[Input data Boundary: Start]
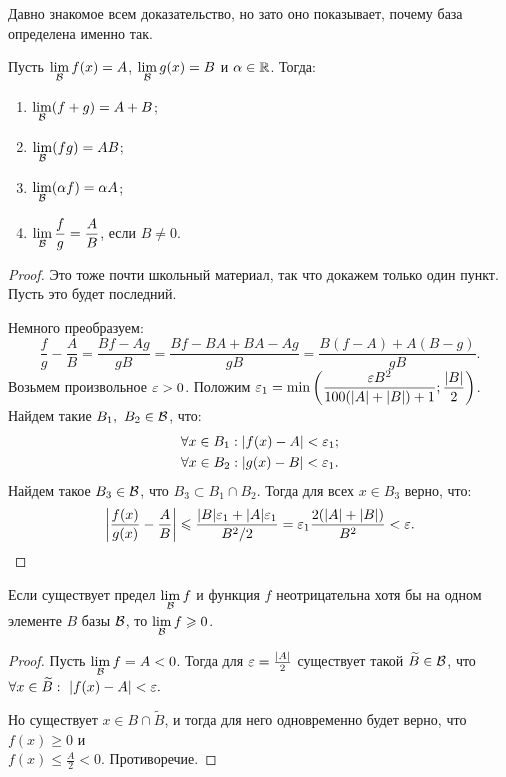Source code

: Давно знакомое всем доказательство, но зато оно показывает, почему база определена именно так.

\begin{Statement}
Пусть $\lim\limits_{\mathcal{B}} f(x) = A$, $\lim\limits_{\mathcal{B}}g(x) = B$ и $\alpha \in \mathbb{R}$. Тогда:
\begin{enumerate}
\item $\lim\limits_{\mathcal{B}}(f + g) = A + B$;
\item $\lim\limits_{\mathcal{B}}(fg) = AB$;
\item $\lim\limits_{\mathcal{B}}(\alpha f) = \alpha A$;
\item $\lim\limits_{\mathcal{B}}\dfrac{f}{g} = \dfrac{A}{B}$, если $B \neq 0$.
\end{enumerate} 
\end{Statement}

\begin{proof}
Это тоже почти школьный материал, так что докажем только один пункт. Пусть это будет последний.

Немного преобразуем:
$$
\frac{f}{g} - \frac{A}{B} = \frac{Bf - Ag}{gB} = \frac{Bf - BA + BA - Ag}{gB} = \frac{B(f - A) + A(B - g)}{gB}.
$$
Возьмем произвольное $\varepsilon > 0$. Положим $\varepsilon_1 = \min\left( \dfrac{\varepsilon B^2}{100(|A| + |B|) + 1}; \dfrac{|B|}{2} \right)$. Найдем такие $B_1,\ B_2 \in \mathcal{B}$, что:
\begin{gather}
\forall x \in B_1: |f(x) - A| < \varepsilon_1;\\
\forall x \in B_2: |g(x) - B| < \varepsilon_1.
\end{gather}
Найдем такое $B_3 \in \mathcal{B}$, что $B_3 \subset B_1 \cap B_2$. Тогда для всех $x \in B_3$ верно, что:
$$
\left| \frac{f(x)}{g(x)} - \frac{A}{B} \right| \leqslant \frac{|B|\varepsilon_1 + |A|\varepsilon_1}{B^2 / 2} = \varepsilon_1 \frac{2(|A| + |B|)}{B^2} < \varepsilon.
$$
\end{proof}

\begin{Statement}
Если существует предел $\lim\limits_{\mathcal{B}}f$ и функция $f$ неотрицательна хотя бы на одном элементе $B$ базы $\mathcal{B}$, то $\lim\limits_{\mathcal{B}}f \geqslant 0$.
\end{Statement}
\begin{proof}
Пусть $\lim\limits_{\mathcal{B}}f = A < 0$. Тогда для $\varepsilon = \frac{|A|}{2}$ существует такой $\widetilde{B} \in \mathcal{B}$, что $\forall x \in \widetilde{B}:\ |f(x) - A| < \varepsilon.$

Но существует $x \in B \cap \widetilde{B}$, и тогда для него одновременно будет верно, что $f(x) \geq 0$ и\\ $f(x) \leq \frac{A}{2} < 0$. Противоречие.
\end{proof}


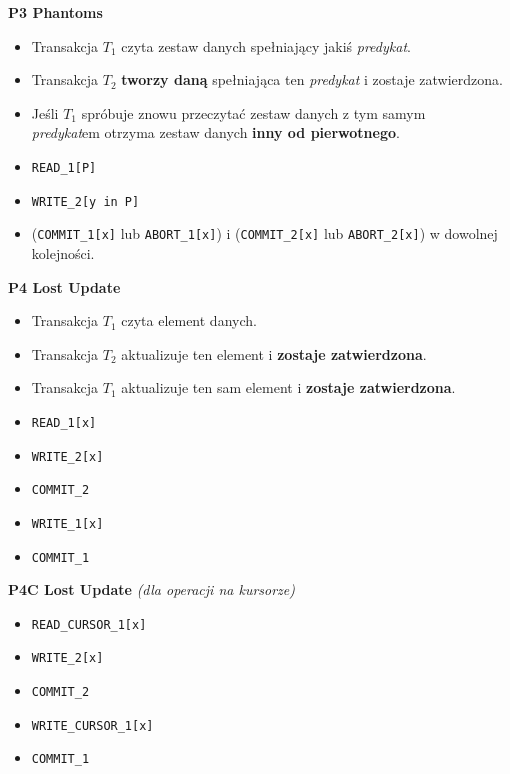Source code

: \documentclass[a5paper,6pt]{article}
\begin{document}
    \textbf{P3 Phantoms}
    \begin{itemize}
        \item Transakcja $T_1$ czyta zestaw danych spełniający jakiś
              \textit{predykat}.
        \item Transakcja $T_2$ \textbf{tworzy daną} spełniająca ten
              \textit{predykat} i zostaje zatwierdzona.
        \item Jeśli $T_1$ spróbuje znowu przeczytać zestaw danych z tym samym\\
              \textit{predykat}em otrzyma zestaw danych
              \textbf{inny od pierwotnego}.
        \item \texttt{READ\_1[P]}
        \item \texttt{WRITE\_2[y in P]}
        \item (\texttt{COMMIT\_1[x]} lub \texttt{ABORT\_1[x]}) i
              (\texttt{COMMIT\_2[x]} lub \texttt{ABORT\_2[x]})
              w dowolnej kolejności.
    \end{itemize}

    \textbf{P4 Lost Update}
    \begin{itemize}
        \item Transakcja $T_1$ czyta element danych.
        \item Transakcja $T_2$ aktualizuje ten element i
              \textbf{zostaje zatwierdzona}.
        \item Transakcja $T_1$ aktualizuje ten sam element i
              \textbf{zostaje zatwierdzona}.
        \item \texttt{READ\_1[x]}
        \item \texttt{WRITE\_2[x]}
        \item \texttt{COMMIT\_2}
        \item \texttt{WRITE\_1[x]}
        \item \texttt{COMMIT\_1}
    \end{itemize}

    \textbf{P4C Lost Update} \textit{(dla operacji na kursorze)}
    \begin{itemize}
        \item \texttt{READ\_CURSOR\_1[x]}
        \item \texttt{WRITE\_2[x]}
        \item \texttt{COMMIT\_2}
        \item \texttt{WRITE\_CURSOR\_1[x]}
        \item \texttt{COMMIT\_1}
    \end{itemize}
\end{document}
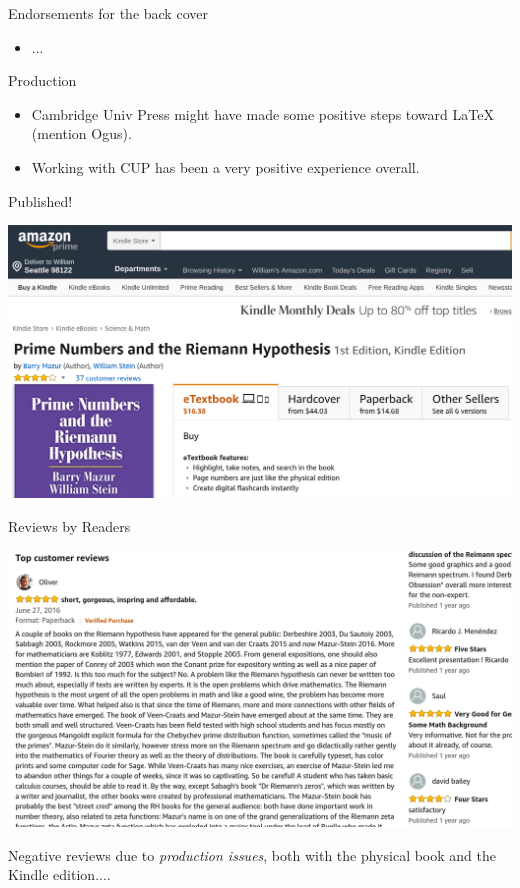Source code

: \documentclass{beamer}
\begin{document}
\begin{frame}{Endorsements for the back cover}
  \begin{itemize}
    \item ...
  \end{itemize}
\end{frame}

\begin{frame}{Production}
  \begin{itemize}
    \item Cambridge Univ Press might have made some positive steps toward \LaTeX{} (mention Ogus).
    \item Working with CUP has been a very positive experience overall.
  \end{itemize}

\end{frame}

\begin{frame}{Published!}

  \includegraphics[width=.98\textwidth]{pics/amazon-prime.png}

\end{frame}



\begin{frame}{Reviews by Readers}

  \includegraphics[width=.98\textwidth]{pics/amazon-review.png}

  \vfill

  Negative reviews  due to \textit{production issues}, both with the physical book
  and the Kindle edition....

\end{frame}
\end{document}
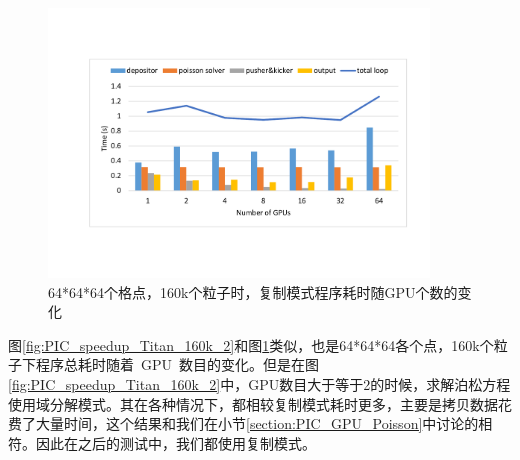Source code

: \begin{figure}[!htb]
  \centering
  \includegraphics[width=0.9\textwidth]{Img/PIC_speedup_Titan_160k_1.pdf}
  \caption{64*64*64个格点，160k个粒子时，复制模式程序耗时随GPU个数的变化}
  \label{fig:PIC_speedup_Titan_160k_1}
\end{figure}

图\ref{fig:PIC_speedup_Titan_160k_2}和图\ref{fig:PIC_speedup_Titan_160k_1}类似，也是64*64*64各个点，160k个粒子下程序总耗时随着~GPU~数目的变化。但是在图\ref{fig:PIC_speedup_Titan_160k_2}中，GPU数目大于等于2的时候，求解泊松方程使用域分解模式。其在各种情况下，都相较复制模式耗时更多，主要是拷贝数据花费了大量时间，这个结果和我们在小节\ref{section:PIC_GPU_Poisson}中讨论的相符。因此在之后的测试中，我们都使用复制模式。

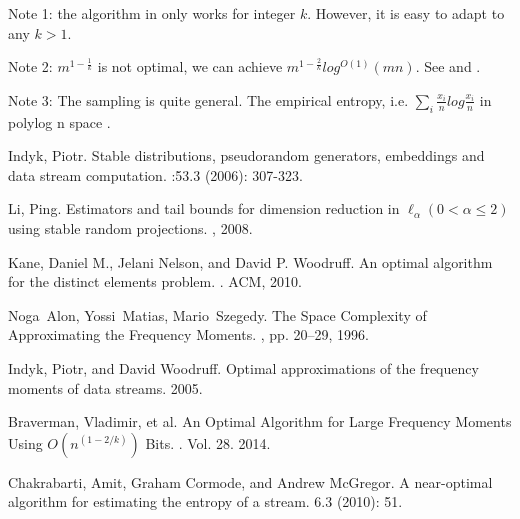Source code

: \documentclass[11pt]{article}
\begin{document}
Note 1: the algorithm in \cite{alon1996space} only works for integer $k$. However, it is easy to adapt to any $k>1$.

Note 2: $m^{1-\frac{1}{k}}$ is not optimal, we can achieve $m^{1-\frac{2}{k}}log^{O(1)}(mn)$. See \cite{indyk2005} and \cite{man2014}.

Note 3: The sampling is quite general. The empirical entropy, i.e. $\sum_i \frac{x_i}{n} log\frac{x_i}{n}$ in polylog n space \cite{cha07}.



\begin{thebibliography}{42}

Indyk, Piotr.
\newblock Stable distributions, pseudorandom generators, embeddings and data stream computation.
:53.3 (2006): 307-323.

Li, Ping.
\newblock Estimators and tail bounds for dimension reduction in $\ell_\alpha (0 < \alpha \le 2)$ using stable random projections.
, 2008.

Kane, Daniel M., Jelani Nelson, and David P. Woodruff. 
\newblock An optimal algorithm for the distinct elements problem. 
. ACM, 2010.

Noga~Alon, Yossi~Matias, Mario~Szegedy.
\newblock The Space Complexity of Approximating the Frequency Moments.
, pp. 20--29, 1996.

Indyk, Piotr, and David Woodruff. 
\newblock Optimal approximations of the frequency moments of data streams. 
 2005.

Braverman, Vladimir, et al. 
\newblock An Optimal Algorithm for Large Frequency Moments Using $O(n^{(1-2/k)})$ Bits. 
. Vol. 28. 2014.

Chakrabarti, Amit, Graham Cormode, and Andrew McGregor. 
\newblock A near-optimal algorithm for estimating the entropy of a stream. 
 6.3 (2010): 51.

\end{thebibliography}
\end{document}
[Input data Boundary: End]
[Input data Boundary: Start]
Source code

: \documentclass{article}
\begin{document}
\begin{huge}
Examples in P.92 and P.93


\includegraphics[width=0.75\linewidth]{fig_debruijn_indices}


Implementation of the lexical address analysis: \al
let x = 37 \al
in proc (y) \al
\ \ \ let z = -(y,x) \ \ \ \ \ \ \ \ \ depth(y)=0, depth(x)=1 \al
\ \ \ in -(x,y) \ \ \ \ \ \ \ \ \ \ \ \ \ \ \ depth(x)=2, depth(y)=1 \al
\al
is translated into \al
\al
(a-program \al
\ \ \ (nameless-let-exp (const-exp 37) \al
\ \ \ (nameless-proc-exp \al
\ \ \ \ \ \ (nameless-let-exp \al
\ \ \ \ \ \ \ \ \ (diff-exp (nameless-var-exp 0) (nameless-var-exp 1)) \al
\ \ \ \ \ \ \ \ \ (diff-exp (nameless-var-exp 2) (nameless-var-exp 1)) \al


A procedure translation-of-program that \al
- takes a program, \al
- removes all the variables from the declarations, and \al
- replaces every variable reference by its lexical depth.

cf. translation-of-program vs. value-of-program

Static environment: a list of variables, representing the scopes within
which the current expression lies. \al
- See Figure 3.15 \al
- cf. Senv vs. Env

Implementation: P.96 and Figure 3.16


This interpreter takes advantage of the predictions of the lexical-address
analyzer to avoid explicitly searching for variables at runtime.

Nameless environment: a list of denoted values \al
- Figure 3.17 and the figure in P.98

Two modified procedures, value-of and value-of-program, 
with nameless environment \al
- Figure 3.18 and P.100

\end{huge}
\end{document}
[Input data Boundary: End]
**Directions for this task:** Return only the number of lines in the preceding records that contain the string "positive".

**Exercise answer:** 2